Blog Sustainable Livestock Farming Practices for Resilience
Livestock farming is a cornerstone of agriculture globally, providing essential food products, livelihoods, and increasing opportunities for innovation. However, it is increasingly recognized that modern livestock farming practices – often involving mass production and intense resource use – contribute to climate change environmental degradation. However, alternatives exist, and plenty research indicates that a combination of improved livestock feed and integrated livestock farming methods could reduce the impact of livestock farming and even offer important ecosystem benefits such as the improvement of soil fertility.
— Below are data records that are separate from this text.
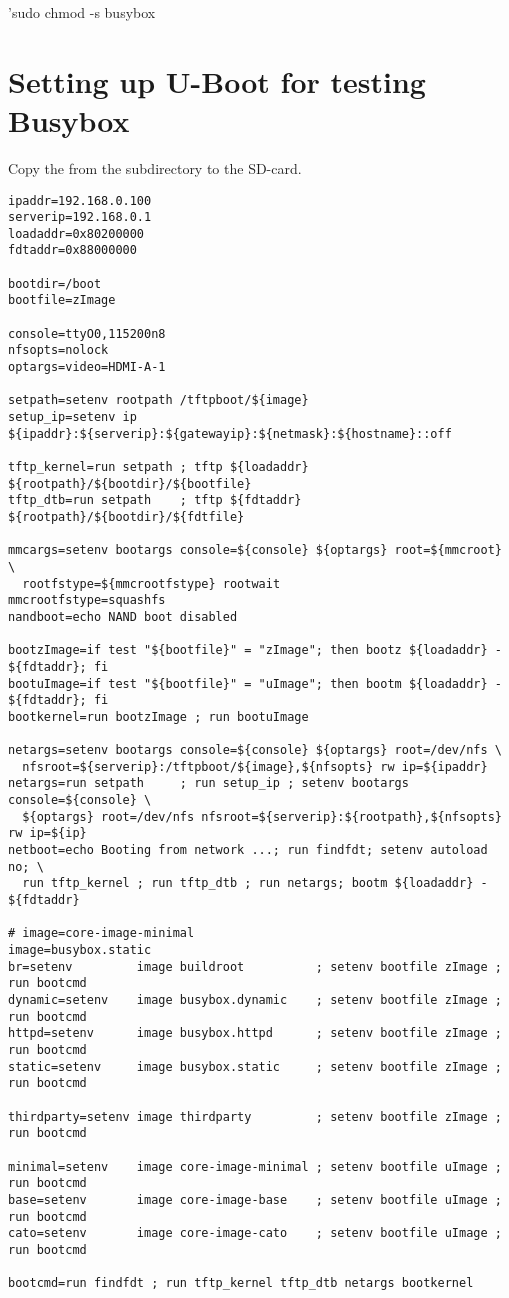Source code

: 'sudo chmod -s busybox


\clearpage
\section{Setting up U-Boot for testing Busybox}

Copy the  from the subdirectory to the SD-card.

\begin{verbatim}
ipaddr=192.168.0.100
serverip=192.168.0.1
loadaddr=0x80200000
fdtaddr=0x88000000

bootdir=/boot
bootfile=zImage

console=ttyO0,115200n8
nfsopts=nolock
optargs=video=HDMI-A-1

setpath=setenv rootpath /tftpboot/${image}
setup_ip=setenv ip ${ipaddr}:${serverip}:${gatewayip}:${netmask}:${hostname}::off

tftp_kernel=run setpath ; tftp ${loadaddr} ${rootpath}/${bootdir}/${bootfile}
tftp_dtb=run setpath    ; tftp ${fdtaddr}  ${rootpath}/${bootdir}/${fdtfile}

mmcargs=setenv bootargs console=${console} ${optargs} root=${mmcroot} \
  rootfstype=${mmcrootfstype} rootwait
mmcrootfstype=squashfs
nandboot=echo NAND boot disabled

bootzImage=if test "${bootfile}" = "zImage"; then bootz ${loadaddr} - ${fdtaddr}; fi
bootuImage=if test "${bootfile}" = "uImage"; then bootm ${loadaddr} - ${fdtaddr}; fi
bootkernel=run bootzImage ; run bootuImage

netargs=setenv bootargs console=${console} ${optargs} root=/dev/nfs \
  nfsroot=${serverip}:/tftpboot/${image},${nfsopts} rw ip=${ipaddr}
netargs=run setpath     ; run setup_ip ; setenv bootargs console=${console} \
  ${optargs} root=/dev/nfs nfsroot=${serverip}:${rootpath},${nfsopts} rw ip=${ip}
netboot=echo Booting from network ...; run findfdt; setenv autoload no; \
  run tftp_kernel ; run tftp_dtb ; run netargs; bootm ${loadaddr} - ${fdtaddr}

# image=core-image-minimal
image=busybox.static
br=setenv         image buildroot          ; setenv bootfile zImage ; run bootcmd
dynamic=setenv    image busybox.dynamic    ; setenv bootfile zImage ; run bootcmd
httpd=setenv      image busybox.httpd      ; setenv bootfile zImage ; run bootcmd
static=setenv     image busybox.static     ; setenv bootfile zImage ; run bootcmd

thirdparty=setenv image thirdparty         ; setenv bootfile zImage ; run bootcmd

minimal=setenv    image core-image-minimal ; setenv bootfile uImage ; run bootcmd
base=setenv       image core-image-base    ; setenv bootfile uImage ; run bootcmd
cato=setenv       image core-image-cato    ; setenv bootfile uImage ; run bootcmd

bootcmd=run findfdt ; run tftp_kernel tftp_dtb netargs bootkernel
\end{verbatim}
Adopting and mainstreaming these practices offer the opportunity to address the increasing global demand for animal products whilst reducing the environmental impacts of industrial production, using livestock as an integral part of more sustainable farming systems that balance demand with productivity, climate change action, environmental stewardship, the protection of farmers’ livelihoods and economic viability.
In this article we will explore key sustainable livestock farming practices that contribute to resilience, ensuring that farming innovations allow agriculture to not only withstand challenges such as climate change, economic pressures, and resource constraints, but to positively contribute to facing these challenges.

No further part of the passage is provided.